Dia diselimuti warna merah. Sang lelaki diliputi warna biru. Dan ciuman itu, yang penuh hasrat, penuh cinta dan penuh gairah menjadikan mereka Ungu..., perpaduan Merah dan Biru.

Seluruh film perdana Rako Prijanto ini adalah persoalan warna, namun warna itu tidak menjelaskan relevansi cerita selain keindahan visual. Padahal, Rako tengah mengisahkan sebuah pojok antah berantah Jakarta yang jarang tersentuh kamera sineas Indonesia.

Tersebutlah seorang fotografer tampan bernama Lando (pendatang baru, Rizky Hanggono) yang membuka film ini dengan duka lara. Dia ditinggal kekasihnya, Rara (Katinka), karena sang pacar baru tahu bahwa Lando tak berusia panjang.

Datanglah wajah baru bernama Kalin (Dian Sastrowardoyo), seorang gadis yang bekerja sebagai pegawai tiket busway. Mata sang fotografer menancap bak elang. Dia kemudian menawarkan Kalin untuk menjadi obyek fotonya. Kalin, seorang yatim piatu yang tinggal bersama sang nenek (dimainkan dengan cemerlang oleh Rima Melati), di rumah tua yang sudah bocor di sana-sini dan membutuhkan perbaikan dan duit. Kalin kemudian menerima tawaran ini. Wajah jelita Kalin dengan mudah melesat menjadi wajah sampul majalah mode tempat Lando bekerja. Selanjutnya, terjadi roman. Terjadi ciuman. Yang panjang. Yang penuh hasrat. Yang penuh cinta. The best kissing scene on Indonesian screen.

Tetapi Lembaga Sensor Film (LSF) punya pendapat lain. Meski film ini sudah lolos sensor pada 25 Mei dan 2 Juni silam; sudah ditayangkan untuk para wartawan dan sudah gala premier segala di Ex 21, dengan pemotongan sekitar lima detik (dari adegan satu menit ciuman), eh, film itu dipotong lagi. Lo kok bisa? "Orang LSF pertama sudah potong, lalu ada kesalahan teknis," demikian Titie Said, Ketua LSF, kepada Evieta Fajar dari Tempo. Alasannya? "Masyarakat belum bisa menerima... harus diingat bahwa ini film di bioskop," kata Titie Said lagi.

Mungkin yang perlu dipikirkan lagi oleh para anggota Lembaga Sensor Film adalah film ini bisa saja dikategorikan sebagai film dewasa, yang sudah paham arti ciuman sebagai ekspresi kemesraan yang alamiah; bahwa masyarakat Indonesia belum menjadi robot yang anti ciuman dan anti kemesraan.
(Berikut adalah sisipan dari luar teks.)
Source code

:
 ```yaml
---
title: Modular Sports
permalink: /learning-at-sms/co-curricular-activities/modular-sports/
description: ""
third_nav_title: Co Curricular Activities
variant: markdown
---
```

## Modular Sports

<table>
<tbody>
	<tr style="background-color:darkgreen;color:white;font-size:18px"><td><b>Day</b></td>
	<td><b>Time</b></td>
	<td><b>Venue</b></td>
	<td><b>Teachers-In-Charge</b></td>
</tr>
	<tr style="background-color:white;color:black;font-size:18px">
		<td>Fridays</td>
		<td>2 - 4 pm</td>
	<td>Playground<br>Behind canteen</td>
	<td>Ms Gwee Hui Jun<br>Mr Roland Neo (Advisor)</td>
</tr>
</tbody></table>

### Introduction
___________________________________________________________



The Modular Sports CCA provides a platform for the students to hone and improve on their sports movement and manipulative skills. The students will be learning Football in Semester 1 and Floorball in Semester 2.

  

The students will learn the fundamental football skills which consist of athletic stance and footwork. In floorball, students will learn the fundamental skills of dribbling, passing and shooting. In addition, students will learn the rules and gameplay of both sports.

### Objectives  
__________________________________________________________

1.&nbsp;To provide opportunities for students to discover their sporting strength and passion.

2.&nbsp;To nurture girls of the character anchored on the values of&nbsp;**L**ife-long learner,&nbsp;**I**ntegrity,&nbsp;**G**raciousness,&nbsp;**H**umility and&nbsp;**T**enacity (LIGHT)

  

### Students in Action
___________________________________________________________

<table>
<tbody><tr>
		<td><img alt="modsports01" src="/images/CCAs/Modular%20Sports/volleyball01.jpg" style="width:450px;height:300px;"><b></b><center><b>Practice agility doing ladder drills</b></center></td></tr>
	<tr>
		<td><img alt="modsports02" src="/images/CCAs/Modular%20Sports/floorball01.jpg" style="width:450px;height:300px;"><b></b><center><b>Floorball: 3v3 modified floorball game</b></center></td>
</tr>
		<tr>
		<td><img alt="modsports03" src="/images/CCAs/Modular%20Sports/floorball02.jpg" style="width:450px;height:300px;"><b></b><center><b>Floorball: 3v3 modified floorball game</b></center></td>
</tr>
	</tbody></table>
Apa boleh buat, setelah kasus film Buruan Cium Gue, tampaknya sineas Indonesia cuma punya dua pilihan: (a) memilih penggambaran kemesraan gaya "aman": berpandangan dan berpegangan tangan; (b) merelakan adegan "kissing interuptus" made in LSF, artinya adegan ciuman masih lolos untuk beberapa detik, kemudian tiba-tiba saja Anda disajikan adegan berikutnya.

Nasib film Ungu Violet jatuh pada kategori kedua: kissing interuptus.

Kisah cinta yang lezat pada paruh pertama film ini kemudian dilempar jauh (kali ini oleh si empunya cerita). Sebotol obat menggelinding. Lando teringat penyakitnya. Maut yang akan menghampirinya. Kalin yang jelita segera disingkirkan dari pelukannya, dan dari hidupnya.

Selanjutnya, Rako Prijanto dan penulis skenario Jujur Prananto jadi terbuai dengan kisah roman 1970-an: penyakit yang mematikan; gadis sederhana yang melejit jadi supermodel; peristiwa tabrakan nahas yang menyebabkan sepasang mata Kalin buta. Aduh, aduh, tak cukupkah kesengsaraan itu hingga duet Rako-Jujur harus melahirkan serangkaian tragedi tak berkesudahan? "Saya memang sengaja ingin membuat film yang sedih," kata Rako.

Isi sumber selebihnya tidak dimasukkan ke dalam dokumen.